# [EXERCISE GOAL]
When the line containing "Search repositories" is reached, include it and end there; set down verbatim every line before it, starting at the top of the records.

[Saved data entries]
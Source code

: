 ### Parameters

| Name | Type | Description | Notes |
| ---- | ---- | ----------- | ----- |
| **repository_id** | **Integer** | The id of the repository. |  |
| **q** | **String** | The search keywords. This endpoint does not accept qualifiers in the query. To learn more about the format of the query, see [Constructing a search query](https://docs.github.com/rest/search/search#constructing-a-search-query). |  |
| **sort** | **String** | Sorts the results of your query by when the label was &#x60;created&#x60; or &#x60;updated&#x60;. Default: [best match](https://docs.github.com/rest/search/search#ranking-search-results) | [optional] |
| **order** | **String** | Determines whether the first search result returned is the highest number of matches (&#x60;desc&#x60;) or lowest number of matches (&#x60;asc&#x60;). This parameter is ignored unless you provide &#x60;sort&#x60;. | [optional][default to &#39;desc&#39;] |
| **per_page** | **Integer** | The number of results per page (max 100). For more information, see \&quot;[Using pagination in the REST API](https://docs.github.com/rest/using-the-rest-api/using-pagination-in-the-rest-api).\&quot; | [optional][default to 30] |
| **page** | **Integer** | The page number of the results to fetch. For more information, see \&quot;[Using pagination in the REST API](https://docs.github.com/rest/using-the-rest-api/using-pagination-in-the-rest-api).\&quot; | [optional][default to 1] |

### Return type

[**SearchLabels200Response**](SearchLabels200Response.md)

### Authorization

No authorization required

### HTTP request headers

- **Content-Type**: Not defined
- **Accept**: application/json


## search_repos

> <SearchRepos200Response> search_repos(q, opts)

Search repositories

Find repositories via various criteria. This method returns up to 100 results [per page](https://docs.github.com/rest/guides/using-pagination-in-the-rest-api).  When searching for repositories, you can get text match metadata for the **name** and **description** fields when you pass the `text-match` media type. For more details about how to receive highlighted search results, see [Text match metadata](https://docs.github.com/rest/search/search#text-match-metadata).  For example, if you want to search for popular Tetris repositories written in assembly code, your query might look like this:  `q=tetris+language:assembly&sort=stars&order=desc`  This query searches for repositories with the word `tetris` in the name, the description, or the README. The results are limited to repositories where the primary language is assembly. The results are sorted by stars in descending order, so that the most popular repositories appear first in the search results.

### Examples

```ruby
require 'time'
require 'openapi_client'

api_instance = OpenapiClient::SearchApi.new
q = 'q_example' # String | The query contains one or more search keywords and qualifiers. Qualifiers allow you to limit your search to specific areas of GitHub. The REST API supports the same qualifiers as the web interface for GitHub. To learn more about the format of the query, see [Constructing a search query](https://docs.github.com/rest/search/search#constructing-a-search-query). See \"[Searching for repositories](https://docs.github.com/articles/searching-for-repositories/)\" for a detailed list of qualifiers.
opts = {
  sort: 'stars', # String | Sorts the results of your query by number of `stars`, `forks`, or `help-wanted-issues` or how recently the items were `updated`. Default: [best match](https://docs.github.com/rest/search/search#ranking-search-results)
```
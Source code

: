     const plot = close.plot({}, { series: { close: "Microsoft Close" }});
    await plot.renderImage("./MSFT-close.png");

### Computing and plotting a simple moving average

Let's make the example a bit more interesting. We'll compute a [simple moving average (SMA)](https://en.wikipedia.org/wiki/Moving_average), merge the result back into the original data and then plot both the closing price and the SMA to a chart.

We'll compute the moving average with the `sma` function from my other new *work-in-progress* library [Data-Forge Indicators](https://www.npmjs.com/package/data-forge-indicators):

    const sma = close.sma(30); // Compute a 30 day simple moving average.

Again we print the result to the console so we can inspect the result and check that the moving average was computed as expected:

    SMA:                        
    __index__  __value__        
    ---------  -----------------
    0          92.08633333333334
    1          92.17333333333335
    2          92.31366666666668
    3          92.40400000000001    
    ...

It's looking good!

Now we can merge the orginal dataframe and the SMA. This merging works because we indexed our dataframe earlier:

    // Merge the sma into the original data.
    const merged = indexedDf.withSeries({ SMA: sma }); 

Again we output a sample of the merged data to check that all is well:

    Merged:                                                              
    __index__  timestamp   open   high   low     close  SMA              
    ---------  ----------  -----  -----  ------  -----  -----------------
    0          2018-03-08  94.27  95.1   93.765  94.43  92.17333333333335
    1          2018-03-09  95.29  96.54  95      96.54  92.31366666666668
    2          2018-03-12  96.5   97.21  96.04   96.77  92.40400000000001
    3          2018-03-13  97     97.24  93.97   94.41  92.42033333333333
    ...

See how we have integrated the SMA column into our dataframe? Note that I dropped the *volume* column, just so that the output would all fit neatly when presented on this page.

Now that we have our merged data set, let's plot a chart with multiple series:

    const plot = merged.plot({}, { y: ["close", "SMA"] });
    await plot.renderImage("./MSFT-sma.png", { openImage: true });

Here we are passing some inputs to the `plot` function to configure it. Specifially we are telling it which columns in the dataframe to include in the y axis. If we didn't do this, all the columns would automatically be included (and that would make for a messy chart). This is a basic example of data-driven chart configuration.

# [TASK RESULT]
Source code

: ### Parameters

| Name | Type | Description | Notes |
| ---- | ---- | ----------- | ----- |
| **repository_id** | **Integer** | The id of the repository. |  |
| **q** | **String** | The search keywords. This endpoint does not accept qualifiers in the query. To learn more about the format of the query, see [Constructing a search query](https://docs.github.com/rest/search/search#constructing-a-search-query). |  |
| **sort** | **String** | Sorts the results of your query by when the label was &#x60;created&#x60; or &#x60;updated&#x60;. Default: [best match](https://docs.github.com/rest/search/search#ranking-search-results) | [optional] |
| **order** | **String** | Determines whether the first search result returned is the highest number of matches (&#x60;desc&#x60;) or lowest number of matches (&#x60;asc&#x60;). This parameter is ignored unless you provide &#x60;sort&#x60;. | [optional][default to &#39;desc&#39;] |
| **per_page** | **Integer** | The number of results per page (max 100). For more information, see \&quot;[Using pagination in the REST API](https://docs.github.com/rest/using-the-rest-api/using-pagination-in-the-rest-api).\&quot; | [optional][default to 30] |
| **page** | **Integer** | The page number of the results to fetch. For more information, see \&quot;[Using pagination in the REST API](https://docs.github.com/rest/using-the-rest-api/using-pagination-in-the-rest-api).\&quot; | [optional][default to 1] |

### Return type

[**SearchLabels200Response**](SearchLabels200Response.md)

### Authorization

No authorization required

### HTTP request headers

- **Content-Type**: Not defined
- **Accept**: application/json


## search_repos

> <SearchRepos200Response> search_repos(q, opts)

Search repositories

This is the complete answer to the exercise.